На другой день родственники невѣсты собираются къ ней въ домъ. При этомъ родственницы и подруги поютъ:
«Мыяся (мылася) и бѣияся (бѣлилася),
Въ чистомъ зейкаѣ смотъѣяся,
Ты кому, кьяса, достаяся?
Достаясь кьяса тюнтюженькѣ.
Вдъюгъ она взгьянуя на окошечко:
Что это на окошечкѣ за пташечка сидитъ,
Чтожъ она за касатая?
Ахъ, вы нянюшки и мамушки, скажите мнѣ:
Что это за пташечка,
Что это за касатая?
И ты то, твой суженный,
Вамъ поя (пора) въ божью цейковь идти,
И поя вамъ подъ зъятый (златый) вѣнецъ стать,
Вамъ поя зъятъ (златъ) вѣнецъ пъинять!
Ахъ, ты, батюшка, я тебѣ не къючница,
Ё(ро)дной матушкѣ не (ро)ёвесница!
Біосія (бросила) она къючи на дубовый стой(л).

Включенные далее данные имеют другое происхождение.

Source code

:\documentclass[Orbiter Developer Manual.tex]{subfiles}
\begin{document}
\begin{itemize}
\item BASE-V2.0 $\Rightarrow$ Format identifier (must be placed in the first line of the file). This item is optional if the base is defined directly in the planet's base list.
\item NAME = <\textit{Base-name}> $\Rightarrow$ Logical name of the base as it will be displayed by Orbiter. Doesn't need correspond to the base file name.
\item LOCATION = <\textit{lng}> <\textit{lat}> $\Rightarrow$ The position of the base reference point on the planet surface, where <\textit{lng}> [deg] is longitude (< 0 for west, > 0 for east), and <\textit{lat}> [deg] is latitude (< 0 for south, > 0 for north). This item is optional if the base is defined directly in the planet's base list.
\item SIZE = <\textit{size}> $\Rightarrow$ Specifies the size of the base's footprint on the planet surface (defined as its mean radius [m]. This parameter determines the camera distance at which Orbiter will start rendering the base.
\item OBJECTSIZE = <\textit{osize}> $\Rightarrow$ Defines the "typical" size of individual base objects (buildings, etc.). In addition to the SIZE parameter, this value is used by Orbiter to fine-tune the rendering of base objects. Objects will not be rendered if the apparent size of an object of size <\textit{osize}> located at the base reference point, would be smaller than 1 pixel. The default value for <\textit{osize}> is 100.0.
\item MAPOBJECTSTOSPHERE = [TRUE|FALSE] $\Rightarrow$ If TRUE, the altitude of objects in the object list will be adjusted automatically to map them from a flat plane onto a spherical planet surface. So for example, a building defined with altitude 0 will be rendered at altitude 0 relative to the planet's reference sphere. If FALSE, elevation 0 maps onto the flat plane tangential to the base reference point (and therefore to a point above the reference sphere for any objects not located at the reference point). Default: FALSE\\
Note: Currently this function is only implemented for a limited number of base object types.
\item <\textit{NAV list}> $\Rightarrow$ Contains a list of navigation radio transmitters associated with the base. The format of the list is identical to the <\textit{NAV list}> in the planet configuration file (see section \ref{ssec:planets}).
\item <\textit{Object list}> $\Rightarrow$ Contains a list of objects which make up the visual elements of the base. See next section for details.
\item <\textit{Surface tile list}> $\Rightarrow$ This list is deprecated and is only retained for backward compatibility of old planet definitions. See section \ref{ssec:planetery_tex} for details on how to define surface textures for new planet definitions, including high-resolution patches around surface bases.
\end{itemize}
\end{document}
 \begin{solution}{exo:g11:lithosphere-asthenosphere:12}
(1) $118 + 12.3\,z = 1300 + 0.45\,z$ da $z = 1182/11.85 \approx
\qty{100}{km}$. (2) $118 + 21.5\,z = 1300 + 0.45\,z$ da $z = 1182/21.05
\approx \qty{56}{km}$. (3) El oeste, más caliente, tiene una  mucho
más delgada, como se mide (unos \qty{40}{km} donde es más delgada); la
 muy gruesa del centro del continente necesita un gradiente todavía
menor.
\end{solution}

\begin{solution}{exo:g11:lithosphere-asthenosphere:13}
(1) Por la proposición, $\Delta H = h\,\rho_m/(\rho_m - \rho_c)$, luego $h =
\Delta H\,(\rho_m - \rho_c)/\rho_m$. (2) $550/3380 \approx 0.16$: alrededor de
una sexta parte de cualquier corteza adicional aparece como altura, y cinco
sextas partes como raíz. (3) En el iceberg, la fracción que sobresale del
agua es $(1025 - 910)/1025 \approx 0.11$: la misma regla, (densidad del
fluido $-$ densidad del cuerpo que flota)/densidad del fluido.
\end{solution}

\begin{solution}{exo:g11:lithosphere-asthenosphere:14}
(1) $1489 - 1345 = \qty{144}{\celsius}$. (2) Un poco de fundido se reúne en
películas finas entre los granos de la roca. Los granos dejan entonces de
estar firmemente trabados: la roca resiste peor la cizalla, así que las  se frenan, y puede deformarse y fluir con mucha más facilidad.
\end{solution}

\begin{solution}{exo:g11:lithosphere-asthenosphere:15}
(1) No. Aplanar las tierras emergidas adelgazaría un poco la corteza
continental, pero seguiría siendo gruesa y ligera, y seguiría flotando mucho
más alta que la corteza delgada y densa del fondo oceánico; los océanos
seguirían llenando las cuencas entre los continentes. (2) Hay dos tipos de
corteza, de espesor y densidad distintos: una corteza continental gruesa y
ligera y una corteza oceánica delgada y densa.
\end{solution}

А тепей я къючница чужому батюшкѣ.
Ёвесница чужой матушкѣ».
Отецъ и мать благословляютъ невѣсту образомъ и идутъ затѣмъ процессіею въ церковь. Идущій впереди мальчикъ, «подсвѣчникъ», несетъ образъ. Въ церкви застаютъ уже жениха, прибывшаго, послѣ благословенія своихъ родителей, раньше, имѣя также впереди «подсвѣчника», мальчика съ образомъ.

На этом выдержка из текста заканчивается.